At a first reading of proposed revisions to the district's performance award plan, Associate Superintendent Mindy Westover asked the Catalina Foothills Unified School District governing board to adopt three main changes for 2026-27: require Collaborative Inquiry Teams (CITs) to set academically focused, rigorous and measurable goals; establish an attendance threshold that would bar employees who miss more than 70 work days in a school year from receiving prorated awards; and adjust the individual-teacher component so probationary teachers (first three years in district) who receive a developing rating on the TAP evaluation remain eligible for 100% of the award.
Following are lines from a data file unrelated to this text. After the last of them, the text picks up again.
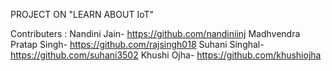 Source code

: PROJECT ON "LEARN ABOUT IoT"

Contributers :
Nandini Jain- https://github.com/nandiniinj
Madhvendra Pratap Singh- https://github.com/rajsingh018
Suhani Singhal- https://github.com/suhani3502
Khushi Ojha- https://github.com/khushiojha
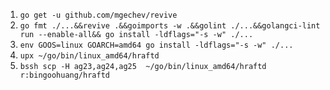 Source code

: 1. `go get -u github.com/mgechev/revive`
1. `go fmt ./...&&revive .&&goimports -w .&&golint ./...&&golangci-lint run --enable-all&& go install -ldflags="-s -w" ./...`
1. `env GOOS=linux GOARCH=amd64 go install -ldflags="-s -w" ./...`
1. `upx ~/go/bin/linux_amd64/hraftd`
1. `bssh scp -H ag23,ag24,ag25  ~/go/bin/linux_amd64/hraftd  r:bingoohuang/hraftd`
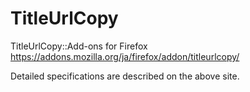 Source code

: # TitleUrlCopy
TitleUrlCopy::Add-ons for Firefox
https://addons.mozilla.org/ja/firefox/addon/titleurlcopy/  

Detailed specifications are described on the above site.
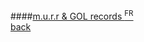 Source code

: ####[m.u.r.r &amp; GOL records <sup>FR</sup>](http://www.ateliermurr.com)
<br />
<a href="" class="back">back</a> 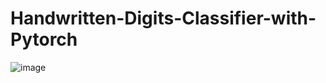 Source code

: # Handwritten-Digits-Classifier-with-Pytorch


![image](https://github.com/prayat-pu/Handwritten-Digits-Classifier-with-Pytorch/assets/20863536/4eefa4e4-17dd-475f-8dd8-1b6e2c1222cf)
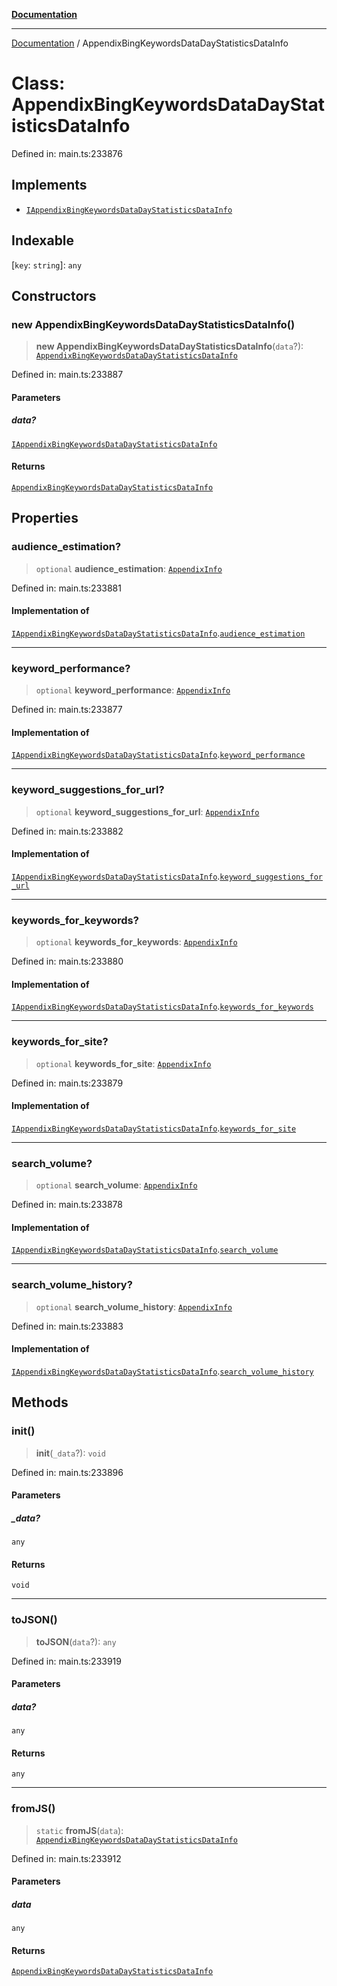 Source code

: [**Documentation**](../README.md)

***

[Documentation](../README.md) / AppendixBingKeywordsDataDayStatisticsDataInfo

# Class: AppendixBingKeywordsDataDayStatisticsDataInfo

Defined in: main.ts:233876

## Implements

- [`IAppendixBingKeywordsDataDayStatisticsDataInfo`](../interfaces/IAppendixBingKeywordsDataDayStatisticsDataInfo.md)

## Indexable

\[`key`: `string`\]: `any`

## Constructors

### new AppendixBingKeywordsDataDayStatisticsDataInfo()

> **new AppendixBingKeywordsDataDayStatisticsDataInfo**(`data`?): [`AppendixBingKeywordsDataDayStatisticsDataInfo`](AppendixBingKeywordsDataDayStatisticsDataInfo.md)

Defined in: main.ts:233887

#### Parameters

##### data?

[`IAppendixBingKeywordsDataDayStatisticsDataInfo`](../interfaces/IAppendixBingKeywordsDataDayStatisticsDataInfo.md)

#### Returns

[`AppendixBingKeywordsDataDayStatisticsDataInfo`](AppendixBingKeywordsDataDayStatisticsDataInfo.md)

## Properties

### audience\_estimation?

> `optional` **audience\_estimation**: [`AppendixInfo`](AppendixInfo.md)

Defined in: main.ts:233881

#### Implementation of

[`IAppendixBingKeywordsDataDayStatisticsDataInfo`](../interfaces/IAppendixBingKeywordsDataDayStatisticsDataInfo.md).[`audience_estimation`](../interfaces/IAppendixBingKeywordsDataDayStatisticsDataInfo.md#audience_estimation)

***

### keyword\_performance?

> `optional` **keyword\_performance**: [`AppendixInfo`](AppendixInfo.md)

Defined in: main.ts:233877

#### Implementation of

[`IAppendixBingKeywordsDataDayStatisticsDataInfo`](../interfaces/IAppendixBingKeywordsDataDayStatisticsDataInfo.md).[`keyword_performance`](../interfaces/IAppendixBingKeywordsDataDayStatisticsDataInfo.md#keyword_performance)

***

### keyword\_suggestions\_for\_url?

> `optional` **keyword\_suggestions\_for\_url**: [`AppendixInfo`](AppendixInfo.md)

Defined in: main.ts:233882

#### Implementation of

[`IAppendixBingKeywordsDataDayStatisticsDataInfo`](../interfaces/IAppendixBingKeywordsDataDayStatisticsDataInfo.md).[`keyword_suggestions_for_url`](../interfaces/IAppendixBingKeywordsDataDayStatisticsDataInfo.md#keyword_suggestions_for_url)

***

### keywords\_for\_keywords?

> `optional` **keywords\_for\_keywords**: [`AppendixInfo`](AppendixInfo.md)

Defined in: main.ts:233880

#### Implementation of

[`IAppendixBingKeywordsDataDayStatisticsDataInfo`](../interfaces/IAppendixBingKeywordsDataDayStatisticsDataInfo.md).[`keywords_for_keywords`](../interfaces/IAppendixBingKeywordsDataDayStatisticsDataInfo.md#keywords_for_keywords)

***

### keywords\_for\_site?

> `optional` **keywords\_for\_site**: [`AppendixInfo`](AppendixInfo.md)

Defined in: main.ts:233879

#### Implementation of

[`IAppendixBingKeywordsDataDayStatisticsDataInfo`](../interfaces/IAppendixBingKeywordsDataDayStatisticsDataInfo.md).[`keywords_for_site`](../interfaces/IAppendixBingKeywordsDataDayStatisticsDataInfo.md#keywords_for_site)

***

### search\_volume?

> `optional` **search\_volume**: [`AppendixInfo`](AppendixInfo.md)

Defined in: main.ts:233878

#### Implementation of

[`IAppendixBingKeywordsDataDayStatisticsDataInfo`](../interfaces/IAppendixBingKeywordsDataDayStatisticsDataInfo.md).[`search_volume`](../interfaces/IAppendixBingKeywordsDataDayStatisticsDataInfo.md#search_volume)

***

### search\_volume\_history?

> `optional` **search\_volume\_history**: [`AppendixInfo`](AppendixInfo.md)

Defined in: main.ts:233883

#### Implementation of

[`IAppendixBingKeywordsDataDayStatisticsDataInfo`](../interfaces/IAppendixBingKeywordsDataDayStatisticsDataInfo.md).[`search_volume_history`](../interfaces/IAppendixBingKeywordsDataDayStatisticsDataInfo.md#search_volume_history)

## Methods

### init()

> **init**(`_data`?): `void`

Defined in: main.ts:233896

#### Parameters

##### \_data?

`any`

#### Returns

`void`

***

### toJSON()

> **toJSON**(`data`?): `any`

Defined in: main.ts:233919

#### Parameters

##### data?

`any`

#### Returns

`any`

***

### fromJS()

> `static` **fromJS**(`data`): [`AppendixBingKeywordsDataDayStatisticsDataInfo`](AppendixBingKeywordsDataDayStatisticsDataInfo.md)

Defined in: main.ts:233912

#### Parameters

##### data

`any`

#### Returns

[`AppendixBingKeywordsDataDayStatisticsDataInfo`](AppendixBingKeywordsDataDayStatisticsDataInfo.md)
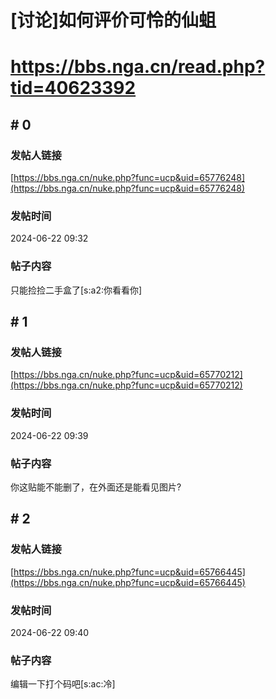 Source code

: # [讨论]如何评价可怜的仙蛆
# https://bbs.nga.cn/read.php?tid=40623392

## \# 0
### 发帖人链接
[https://bbs.nga.cn/nuke.php?func=ucp&uid=65776248](https://bbs.nga.cn/nuke.php?func=ucp&uid=65776248)
### 发帖时间
2024-06-22 09:32
### 帖子内容
只能捡捡二手盒了[s:a2:你看看你]
## \# 1
### 发帖人链接
[https://bbs.nga.cn/nuke.php?func=ucp&uid=65770212](https://bbs.nga.cn/nuke.php?func=ucp&uid=65770212)
### 发帖时间
2024-06-22 09:39
### 帖子内容
你这贴能不能删了，在外面还是能看见图片?
## \# 2
### 发帖人链接
[https://bbs.nga.cn/nuke.php?func=ucp&uid=65766445](https://bbs.nga.cn/nuke.php?func=ucp&uid=65766445)
### 发帖时间
2024-06-22 09:40
### 帖子内容
编辑一下打个码吧[s:ac:冷]
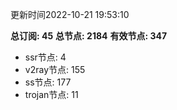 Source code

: 更新时间2022-10-21 19:53:10

**总订阅: 45**
**总节点: 2184**
**有效节点: 347**
- ssr节点: 4
- v2ray节点: 155
- ss节点: 177
- trojan节点: 11
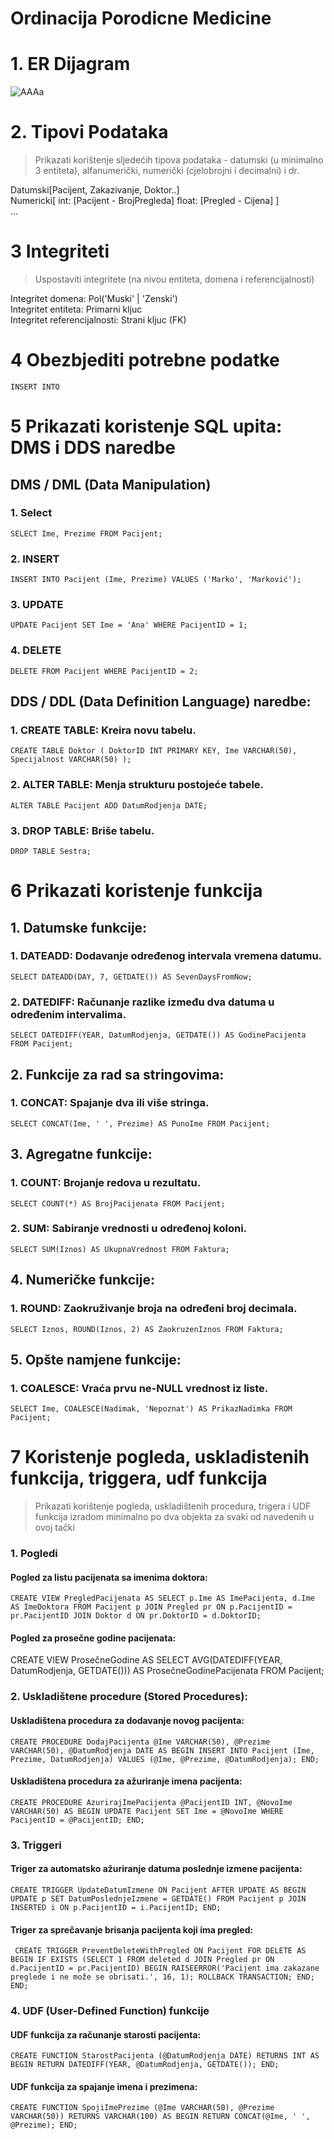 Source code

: # Ordinacija Porodicne Medicine

# 1. ER Dijagram
![AAAa](https://github.com/JovanJevtic/aa/blob/main/IMG.jpg)

# 2. Tipovi Podataka

> Prikazati korištenje sljedećih tipova podataka - datumski (u minimalno 3 entiteta), alfanumerički, numerički (cjelobrojni i decimalni) i dr.

Datumski[Pacijent, Zakazivanje, Doktor..]\
Numericki[
    int: [Pacijent - BrojPregleda]
    float: [Pregled - Cijena]
]\
...

# 3 Integriteti

> Uspostaviti integritete (na nivou entiteta, domena i referencijalnosti)

Integritet domena: Pol('Muski' | 'Zenski')\
Integritet entiteta: Primarni kljuc\
Integritet referencijalnosti: Strani kljuc (FK)

# 4 Obezbjediti potrebne podatke
`INSERT INTO`

# 5 Prikazati koristenje SQL upita: DMS i DDS naredbe

## DMS / DML (Data Manipulation) 

### 1. Select

`SELECT Ime, Prezime FROM Pacijent;`
### 2. INSERT

`INSERT INTO Pacijent (Ime, Prezime) VALUES ('Marko', 'Marković');`
### 3. UPDATE

`UPDATE Pacijent SET Ime = 'Ana' WHERE PacijentID = 1;`
### 4. DELETE
`DELETE FROM Pacijent WHERE PacijentID = 2;`

## DDS / DDL (Data Definition Language) naredbe:

### 1. CREATE TABLE: Kreira novu tabelu.
`
CREATE TABLE Doktor (
    DoktorID INT PRIMARY KEY,
    Ime VARCHAR(50),
    Specijalnost VARCHAR(50)
);
`

### 2. ALTER TABLE: Menja strukturu postojeće tabele.
`ALTER TABLE Pacijent ADD DatumRodjenja DATE;`

### 3. DROP TABLE: Briše tabelu.
`DROP TABLE Sestra;`

# 6 Prikazati koristenje funkcija

## 1. Datumske funkcije:

### 1. DATEADD: Dodavanje određenog intervala vremena datumu.
`SELECT DATEADD(DAY, 7, GETDATE()) AS SevenDaysFromNow;`

### 2. DATEDIFF: Računanje razlike između dva datuma u određenim intervalima.
`SELECT DATEDIFF(YEAR, DatumRodjenja, GETDATE()) AS GodinePacijenta FROM Pacijent;`

## 2. Funkcije za rad sa stringovima:

### 1. CONCAT: Spajanje dva ili više stringa.
`SELECT CONCAT(Ime, ' ', Prezime) AS PunoIme FROM Pacijent;`

## 3. Agregatne funkcije:

### 1. COUNT: Brojanje redova u rezultatu.
`SELECT COUNT(*) AS BrojPacijenata FROM Pacijent;`

### 2. SUM: Sabiranje vrednosti u određenoj koloni.
`SELECT SUM(Iznos) AS UkupnaVrednost FROM Faktura;`

## 4. Numeričke funkcije:

### 1. ROUND: Zaokruživanje broja na određeni broj decimala.
`SELECT Iznos, ROUND(Iznos, 2) AS ZaokruzenIznos FROM Faktura;`

## 5. Opšte namjene funkcije:

### 1. COALESCE: Vraća prvu ne-NULL vrednost iz liste.
`SELECT Ime, COALESCE(Nadimak, 'Nepoznat') AS PrikazNadimka FROM Pacijent;`

# 7 Koristenje pogleda, uskladistenih funkcija, triggera, udf funkcija

> Prikazati korištenje pogleda, uskladištenih procedura, trigera i UDF funkcija izradom minimalno po dva objekta za svaki od navedenih u ovoj tački

### 1. Pogledi 
#### Pogled za listu pacijenata sa imenima doktora:

`
CREATE VIEW PregledPacijenata AS
SELECT p.Ime AS ImePacijenta, d.Ime AS ImeDoktora
FROM Pacijent p
JOIN Pregled pr ON p.PacijentID = pr.PacijentID
JOIN Doktor d ON pr.DoktorID = d.DoktorID;
`
#### Pogled za prosečne godine pacijenata:
CREATE VIEW ProsečneGodine AS
SELECT AVG(DATEDIFF(YEAR, DatumRodjenja, GETDATE())) AS ProsečneGodinePacijenata
FROM Pacijent;

### 2. Uskladištene procedure (Stored Procedures):

#### Uskladištena procedura za dodavanje novog pacijenta:
`
CREATE PROCEDURE DodajPacijenta
    @Ime VARCHAR(50),
    @Prezime VARCHAR(50),
    @DatumRodjenja DATE
AS
BEGIN
    INSERT INTO Pacijent (Ime, Prezime, DatumRodjenja)
    VALUES (@Ime, @Prezime, @DatumRodjenja);
END;
`

#### Uskladištena procedura za ažuriranje imena pacijenta:
`
CREATE PROCEDURE AzurirajImePacijenta
    @PacijentID INT,
    @NovoIme VARCHAR(50)
AS
BEGIN
    UPDATE Pacijent
    SET Ime = @NovoIme
    WHERE PacijentID = @PacijentID;
END;
`

### 3. Triggeri

#### Triger za automatsko ažuriranje datuma poslednje izmene pacijenta:
`
CREATE TRIGGER UpdateDatumIzmene
ON Pacijent
AFTER UPDATE
AS
BEGIN
    UPDATE p
    SET DatumPoslednjeIzmene = GETDATE()
    FROM Pacijent p
    JOIN INSERTED i ON p.PacijentID = i.PacijentID;
END;
`
#### Triger za sprečavanje brisanja pacijenta koji ima pregled:
`
CREATE TRIGGER PreventDeleteWithPregled
ON Pacijent
FOR DELETE
AS
BEGIN
    IF EXISTS (SELECT 1 FROM deleted d JOIN Pregled pr ON d.PacijentID = pr.PacijentID)
    BEGIN
        RAISEERROR('Pacijent ima zakazane preglede i ne može se obrisati.', 16, 1);
        ROLLBACK TRANSACTION;
    END;
END;`

### 4. UDF (User-Defined Function) funkcije

#### UDF funkcija za računanje starosti pacijenta:
`
CREATE FUNCTION StarostPacijenta (@DatumRodjenja DATE)
RETURNS INT
AS
BEGIN
    RETURN DATEDIFF(YEAR, @DatumRodjenja, GETDATE());
END;
`
#### UDF funkcija za spajanje imena i prezimena:
`
CREATE FUNCTION SpojiImePrezime (@Ime VARCHAR(50), @Prezime VARCHAR(50))
RETURNS VARCHAR(100)
AS
BEGIN
    RETURN CONCAT(@Ime, ' ', @Prezime);
END;
`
Westover said the CIT change moves the plan beyond attendance-only participation toward measurable student-outcome goals and that the collaborative inquiry cycle itself serves as the action plan for teams to pursue those goals. Board members supported the direction but expressed concern that requiring only "setting" goals may not provide enough incentive or accountability; several asked staff to clarify whether and how progress toward goals will be measured in future iterations.
On attendance, staff said the proposed 70-day cutoff accounts for 60 allowable FMLA work days plus 10 annual leave days; administrators had suggested a 60-day initial benchmark, and staff said no employees in the current year exceeded the proposed 70-day threshold. Board members requested additional feedback from site administrators on whether the plan's existing 90% attendance proration point should be reconsidered or whether the added floor is sufficient.
Regarding probationary teachers, Westover said making teachers within their first three years eligible at a developing rating gives administrators room to evaluate and coach new hires without immediately withholding performance pay; staff noted TAP (teacher assessment program) constitutes 33% of the award and school achievement outcomes the remainder. Westover also said the state's projection for next year is $883 per weighted student; local payouts vary with headcount and eligibility, and staff estimated current year district-level payouts for illustration.
Board members offered suggestions on clearer language and stronger evidence requirements and asked that the revisions be returned for a second reading after staff incorporate administrator feedback and refine the drafting.